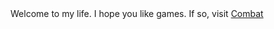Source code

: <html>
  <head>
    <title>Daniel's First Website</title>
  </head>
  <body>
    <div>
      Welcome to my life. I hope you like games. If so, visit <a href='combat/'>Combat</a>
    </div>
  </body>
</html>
● ● ● ● ● ● ●
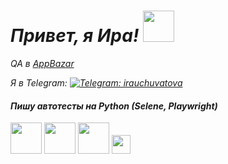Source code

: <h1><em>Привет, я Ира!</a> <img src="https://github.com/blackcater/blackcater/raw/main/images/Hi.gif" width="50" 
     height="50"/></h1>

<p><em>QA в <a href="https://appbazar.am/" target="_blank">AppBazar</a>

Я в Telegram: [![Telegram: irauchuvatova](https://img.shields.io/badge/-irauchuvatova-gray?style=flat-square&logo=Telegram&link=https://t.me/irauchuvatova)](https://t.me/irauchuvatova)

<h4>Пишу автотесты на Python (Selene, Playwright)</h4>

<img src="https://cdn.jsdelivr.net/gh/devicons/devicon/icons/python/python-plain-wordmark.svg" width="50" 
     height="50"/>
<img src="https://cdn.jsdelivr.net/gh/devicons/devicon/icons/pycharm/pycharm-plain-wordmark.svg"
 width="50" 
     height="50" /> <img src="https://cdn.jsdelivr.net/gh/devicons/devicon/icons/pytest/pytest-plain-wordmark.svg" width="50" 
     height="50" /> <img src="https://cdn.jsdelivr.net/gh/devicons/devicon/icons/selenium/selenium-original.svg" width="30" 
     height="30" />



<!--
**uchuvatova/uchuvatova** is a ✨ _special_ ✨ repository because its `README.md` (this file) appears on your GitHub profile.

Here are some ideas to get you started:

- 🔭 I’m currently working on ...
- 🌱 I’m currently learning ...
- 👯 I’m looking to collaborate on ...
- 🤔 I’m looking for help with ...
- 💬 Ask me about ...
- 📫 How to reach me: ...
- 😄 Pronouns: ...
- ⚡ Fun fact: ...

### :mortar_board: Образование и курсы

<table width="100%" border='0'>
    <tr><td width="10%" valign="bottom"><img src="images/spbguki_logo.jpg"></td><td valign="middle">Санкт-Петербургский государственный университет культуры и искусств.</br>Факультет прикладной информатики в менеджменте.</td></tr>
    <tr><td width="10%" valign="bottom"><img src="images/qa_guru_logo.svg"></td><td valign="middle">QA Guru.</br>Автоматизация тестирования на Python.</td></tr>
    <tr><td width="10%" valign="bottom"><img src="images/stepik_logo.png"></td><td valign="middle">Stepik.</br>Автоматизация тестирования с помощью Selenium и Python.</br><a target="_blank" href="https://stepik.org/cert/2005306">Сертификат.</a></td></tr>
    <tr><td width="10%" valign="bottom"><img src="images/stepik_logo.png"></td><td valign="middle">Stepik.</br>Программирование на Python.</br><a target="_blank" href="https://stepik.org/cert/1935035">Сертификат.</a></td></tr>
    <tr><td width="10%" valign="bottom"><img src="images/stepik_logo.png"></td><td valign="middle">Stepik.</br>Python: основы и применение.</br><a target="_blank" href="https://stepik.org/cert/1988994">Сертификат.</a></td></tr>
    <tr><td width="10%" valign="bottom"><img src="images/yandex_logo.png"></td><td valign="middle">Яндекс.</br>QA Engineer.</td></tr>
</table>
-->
● ● ● ● ● ● ●
» **PROMPT**
All lines above from the one containing "- 💬 Ask me about ..." to the one containing "тестирования на Python.</td></tr>" must be repeated exactly, both lines included, and no others.

» **ANSWER SPACE**
- 💬 Ask me about ...
- 📫 How to reach me: ...
- 😄 Pronouns: ...
- ⚡ Fun fact: ...

### :mortar_board: Образование и курсы

<table width="100%" border='0'>
    <tr><td width="10%" valign="bottom"><img src="images/spbguki_logo.jpg"></td><td valign="middle">Санкт-Петербургский государственный университет культуры и искусств.</br>Факультет прикладной информатики в менеджменте.</td></tr>
    <tr><td width="10%" valign="bottom"><img src="images/qa_guru_logo.svg"></td><td valign="middle">QA Guru.</br>Автоматизация тестирования на Python.</td></tr>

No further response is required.